3 tablespoons coarsely chopped scallions
1 tablespoon peeled and finely chopped ginger
1 fresh jalapeño, seeded if desired, coarsely chopped
2 garlic cloves, finely chopped
1 tablespoon light brown sugar
Zest of 1/2 lime
2 teaspoons lime juice
1 teaspoon sriracha or other hot sauce (or to taste)
2 tablespoons extra-virgin olive oil
1 1/2 teaspoons coarse kosher salt
1 1/2 pounds flank steak

Steps:

  • In a food processor, pulse together scallion, ginger, jalapeño, garlic, sugar, lime zest and juice, and sriracha. With the motor running, pour in oil until smooth.
  • Season steak with salt. Place in a large bowl and pour marinade over meat. Turn to coat well with the mixture. Cover tightly and refrigerate for at least 2 hours or overnight.
  • When you are ready to cook the steak, heat the grill to medium-high heat, or heat the broiler with the rack set 4 inches from the heat source. Transfer meat to the grill and cook, covered, until it reaches the desired doneness (about 5 minutes per side for medium-rare), or broil until charred and done to taste, 4 to 6 minutes per side. Let rest on a cutting board for 5 minutes, then slice thinly.

Nutrition Facts : @context http, Calories 239, UnsaturatedFat 8 grams, Carbohydrate 3 grams, Fat 14 grams, Fiber 0 grams, Protein 24 grams, SaturatedFat 5 grams, Sodium 314 milligrams, Sugar 2 grams

Tips:

  • To save time, partially freeze the flank steak before slicing it against the grain.

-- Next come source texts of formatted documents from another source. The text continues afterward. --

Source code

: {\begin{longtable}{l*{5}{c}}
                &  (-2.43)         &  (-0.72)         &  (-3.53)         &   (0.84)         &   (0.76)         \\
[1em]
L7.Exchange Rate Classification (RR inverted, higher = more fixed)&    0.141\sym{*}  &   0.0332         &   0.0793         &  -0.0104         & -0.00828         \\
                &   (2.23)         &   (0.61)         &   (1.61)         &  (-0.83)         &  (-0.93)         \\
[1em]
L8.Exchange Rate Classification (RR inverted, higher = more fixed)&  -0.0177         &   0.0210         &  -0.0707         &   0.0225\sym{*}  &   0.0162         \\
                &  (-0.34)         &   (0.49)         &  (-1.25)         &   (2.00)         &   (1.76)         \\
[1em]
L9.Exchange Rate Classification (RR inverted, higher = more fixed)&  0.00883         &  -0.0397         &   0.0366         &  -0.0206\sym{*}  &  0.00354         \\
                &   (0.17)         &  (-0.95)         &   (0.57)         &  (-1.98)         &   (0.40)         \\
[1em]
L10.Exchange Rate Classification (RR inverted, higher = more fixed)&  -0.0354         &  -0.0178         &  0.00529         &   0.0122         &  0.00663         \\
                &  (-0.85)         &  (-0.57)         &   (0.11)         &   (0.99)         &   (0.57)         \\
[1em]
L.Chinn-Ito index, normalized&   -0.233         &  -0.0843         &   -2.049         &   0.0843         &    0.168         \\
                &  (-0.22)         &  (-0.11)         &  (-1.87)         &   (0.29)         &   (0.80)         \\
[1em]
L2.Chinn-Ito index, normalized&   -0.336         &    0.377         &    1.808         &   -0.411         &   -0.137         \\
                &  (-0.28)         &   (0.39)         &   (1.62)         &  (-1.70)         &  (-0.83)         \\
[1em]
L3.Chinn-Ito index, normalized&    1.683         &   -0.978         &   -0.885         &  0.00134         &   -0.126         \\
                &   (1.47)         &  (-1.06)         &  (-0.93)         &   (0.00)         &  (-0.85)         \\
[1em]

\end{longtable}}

This will make it easier to get thin, even slices.
  • Use a meat mallet or tenderizer to further tenderize the flank steak before marinating it. This will help the marinade penetrate the meat more deeply and result in a more flavorful steak.
  • Don't overcook the flank steak. It is a thin cut of meat that cooks quickly. Overcooking will make it tough and chewy.
  • Serve the flank steak with your favorite sides, such as grilled vegetables, rice, or potatoes.

Conclusion:

Judy's Grilled Flank Steak is a delicious and easy-to-make recipe that is perfect for a weeknight meal or a special occasion. The flank steak is marinated in a flavorful mixture of soy sauce, olive oil, garlic, and ginger, then grilled to perfection. The steak is then sliced against the grain and served with a variety of dipping sauces. This recipe is sure to please everyone at your table.